Nach wie vor dominiert eine inverse Zinsstruktur - der Saron-Satz mit 1,20 Prozent ist klar höher als Swapsätze für zwei bis 20 Jahre. «Die Swapsätze sind in den letzten vier Monaten um 0,70 Prozentpunkte gesunken. Der Saron hätte das Gleiche tun müssen – hat er aber nicht, weil er von der Geldpolitik der SNB ‹übersteuert› wird», sagt Giampiero Brundia, Hypothekenexperte und Geschäftsführer von Oxifina, auf Anfrage von cash.ch.
Auch die Renditen der zehnjährigen Staatsanleihen sind seit den Sommermonaten deutlich gefallen.

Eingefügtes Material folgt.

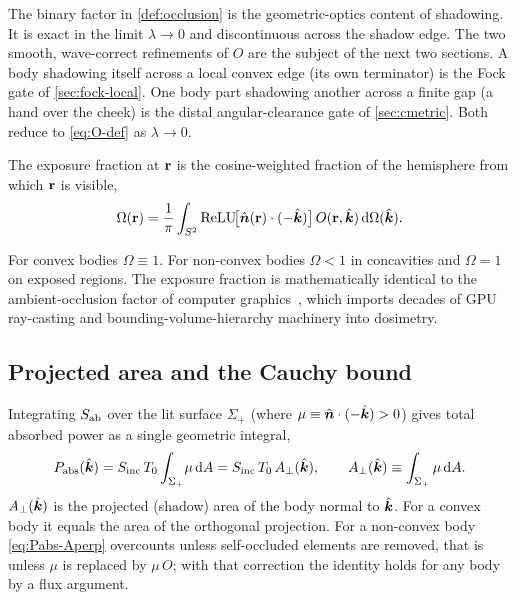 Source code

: The binary factor in \cref{def:occlusion} is the geometric-optics content of
shadowing. It is exact in the limit $\lambda\to 0$ and discontinuous across the
shadow edge. The two smooth, wave-correct refinements of $O$ are the subject of
the next two sections. A body shadowing itself across a local convex edge (its
own terminator) is the Fock gate of \cref{sec:fock-local}. One body part
shadowing another across a finite gap (a hand over the cheek) is the distal
angular-clearance gate of \cref{sec:cmetric}. Both reduce to \cref{eq:O-def} as
$\lambda\to 0$.

\begin{definition}\label{def:exposure-frac}
The exposure fraction at $\rr$ is the cosine-weighted fraction of the hemisphere
from which $\rr$ is visible,
\begin{equation}\label{eq:exposure-frac-def}
  \Omega(\rr) = \frac{1}{\pi}\int_{S^2}
  \ReLU\!\bigl[\nhat(\rr)\cdot(-\khat)\bigr]\,O(\rr,\khat)\,\diff\Omega(\khat).
\end{equation}
\end{definition}

For convex bodies $\Omega\equiv 1$. For non-convex bodies $\Omega<1$ in concavities
and $\Omega=1$ on exposed regions. The exposure fraction is mathematically
identical to the ambient-occlusion factor of computer
graphics~\cite{Zhukov1998}, which imports decades of GPU ray-casting and
bounding-volume-hierarchy machinery into dosimetry.

\subsection{Projected area and the Cauchy bound}\label{sec:geom-cauchy}

Integrating $\Sab$ over the lit surface $\Sigma_+$ (where
$\mu\equiv\nhat\cdot(-\khat)>0$) gives total absorbed power as a single geometric
integral,
\begin{equation}\label{eq:Pabs-Aperp}
  P_{\mathrm{abs}}(\khat) = \Sinc\,T_0\int_{\Sigma_+}\!\mu\,\diff A
  = \Sinc\,T_0\,\Aperp(\khat),
  \qquad
  \Aperp(\khat) \equiv \int_{\Sigma_+}\mu\,\diff A .
\end{equation}
$\Aperp(\khat)$ is the projected (shadow) area of the body normal to $\khat$. For
a convex body it equals the area of the orthogonal projection. For a non-convex
body \cref{eq:Pabs-Aperp} overcounts unless self-occluded elements are removed,
that is unless $\mu$ is replaced by $\mu\,O$; with that correction the identity
holds for any body by a flux argument.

Laut Schubiger sind für den Rückgang vor allem zwei Faktoren entscheidend gewesen: der Rückgang der Inflation und die Angst vor einer möglichen Rezession in den USA oder weltweit. Insbesondere Europa steht im Fokus, da die wirtschaftliche Erholung nicht wie erhofft voranschreitet.
Die Geldpolitik entfaltet entlang der Zinskurve bereits seit einiger Zeit keine Wirkung mehr. Die Zinsdifferenz zwischen den Marktzinsen für festverzinsliche Laufzeiten (zwei, fünf und zehn Jahre) und dem SNB-Leitzins beziehungsweise dem Saron hat sich stark erhöht. Die festverzinslichen Sätze liegen nun etwa 60 Basispunkte unter dem Saron-Satz, was zeigt, dass die Marktzinsen nicht mehr restriktiv wirken. Gleichzeitig sorgen die hohen Geldmarktsätze, die durch den erhöhten Leitzins bedingt sind, weiterhin für eine starke kurzfristige Nachfrage nach dem Franken, der in Zeiten globaler Unsicherheit als sicherer Hafen bevorzugt wird.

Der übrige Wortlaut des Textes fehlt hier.